Se confirmada, será a primeira retração do segmento desde 2006
Se nada de extraordinário acontecer até lá, o fim de 2015 deverá confirmar a primeira retração nos supermercados brasileiros em quase 10 anos, segundo a Associação Brasileira de Supermercados (Abras). As vendas, que já acumulam -0,2% de janeiro a julho, deverão fechar o ano com um volume financeiro real (descontada a inflação) 0,3% menor do que em 2014, ano em que o setor faturou cerca de R$ 300 bilhões. A situação marcará o fim de uma série de resultados positivos do segmento que acontecia desde 2006, últimas vez que as vendas encolheram, na ordem de -1,65%.
"Número negativo nunca é bom, mas, pelo menos, vamos conseguir mantê-lo relativamente baixo", comentou o presidente da Abras, Fernando Yamada, atentando também para o fato de que, no valor nominal, sem considerar a inflação, as vendas subirão 8,07%, o que classifica como "satisfatório". Os efeitos da própria inflação alta, aliás, são apontados como os principais freios de 2015, ano em que os brasileiros estão indo menos vezes às lojas e alijando de seus carrinhos os produtos que consideram supérfluos.

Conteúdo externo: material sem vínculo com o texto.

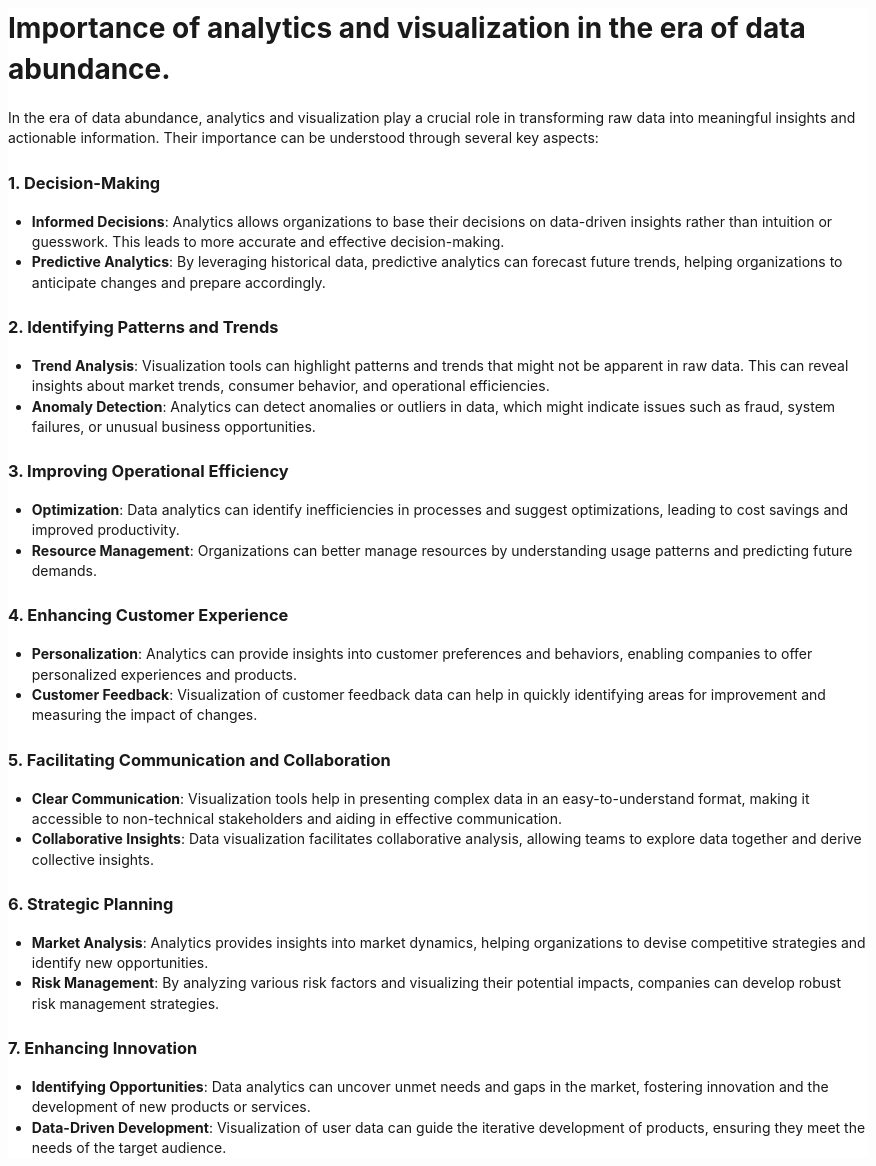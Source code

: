 # Importance of analytics and visualization in the era of data abundance.
In the era of data abundance, analytics and visualization play a crucial role in transforming raw data into meaningful insights and actionable information. Their importance can be understood through several key aspects:

### 1. **Decision-Making**
- **Informed Decisions**: Analytics allows organizations to base their decisions on data-driven insights rather than intuition or guesswork. This leads to more accurate and effective decision-making.
- **Predictive Analytics**: By leveraging historical data, predictive analytics can forecast future trends, helping organizations to anticipate changes and prepare accordingly.

### 2. **Identifying Patterns and Trends**
- **Trend Analysis**: Visualization tools can highlight patterns and trends that might not be apparent in raw data. This can reveal insights about market trends, consumer behavior, and operational efficiencies.
- **Anomaly Detection**: Analytics can detect anomalies or outliers in data, which might indicate issues such as fraud, system failures, or unusual business opportunities.

### 3. **Improving Operational Efficiency**
- **Optimization**: Data analytics can identify inefficiencies in processes and suggest optimizations, leading to cost savings and improved productivity.
- **Resource Management**: Organizations can better manage resources by understanding usage patterns and predicting future demands.

### 4. **Enhancing Customer Experience**
- **Personalization**: Analytics can provide insights into customer preferences and behaviors, enabling companies to offer personalized experiences and products.
- **Customer Feedback**: Visualization of customer feedback data can help in quickly identifying areas for improvement and measuring the impact of changes.

### 5. **Facilitating Communication and Collaboration**
- **Clear Communication**: Visualization tools help in presenting complex data in an easy-to-understand format, making it accessible to non-technical stakeholders and aiding in effective communication.
- **Collaborative Insights**: Data visualization facilitates collaborative analysis, allowing teams to explore data together and derive collective insights.

### 6. **Strategic Planning**
- **Market Analysis**: Analytics provides insights into market dynamics, helping organizations to devise competitive strategies and identify new opportunities.
- **Risk Management**: By analyzing various risk factors and visualizing their potential impacts, companies can develop robust risk management strategies.

### 7. **Enhancing Innovation**
- **Identifying Opportunities**: Data analytics can uncover unmet needs and gaps in the market, fostering innovation and the development of new products or services.
- **Data-Driven Development**: Visualization of user data can guide the iterative development of products, ensuring they meet the needs of the target audience.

Segundo estudos da consultoria Nielsen, categorias como as bebidas não alcóolicas, por exemplo, com queda de 2,6% até aqui, são as que mais sofrem. "Esses produtos, como o refrigerante, são os primeiros a serem deixados nas prateleiras quando o bolso encolhe", argumenta a gerente de serviço de varejo da Nielsen, Maria Fernanda Celidonio. Mesmo assim, outros produtos, aqueles de consumo essencial, continuam puxando o resultado para cima, como os de higiene (+2,4%), alimentos perecíveis (+2,2%) e de limpeza (+1,1%).
Essas categorias, principalmente os alimentos perecíveis, impossíveis de serem estocados, também são apontados como o caminho para o setor combater outro dos principais percalços do ano - a diminuição no número de vezes em que o brasileiro vai ao mercado. "Cada vez que vai à loja, porém, o tíquete médio é maior; e, nesse contexto, se diferenciar se torna ainda mais importante", defende a diretora comercial da consultoria Kantar, Christine Pereira, sobre a maior aceitação dos clientes a produtos em embalagens promocionais ou em tamanhos "família", já percebido pela indústria.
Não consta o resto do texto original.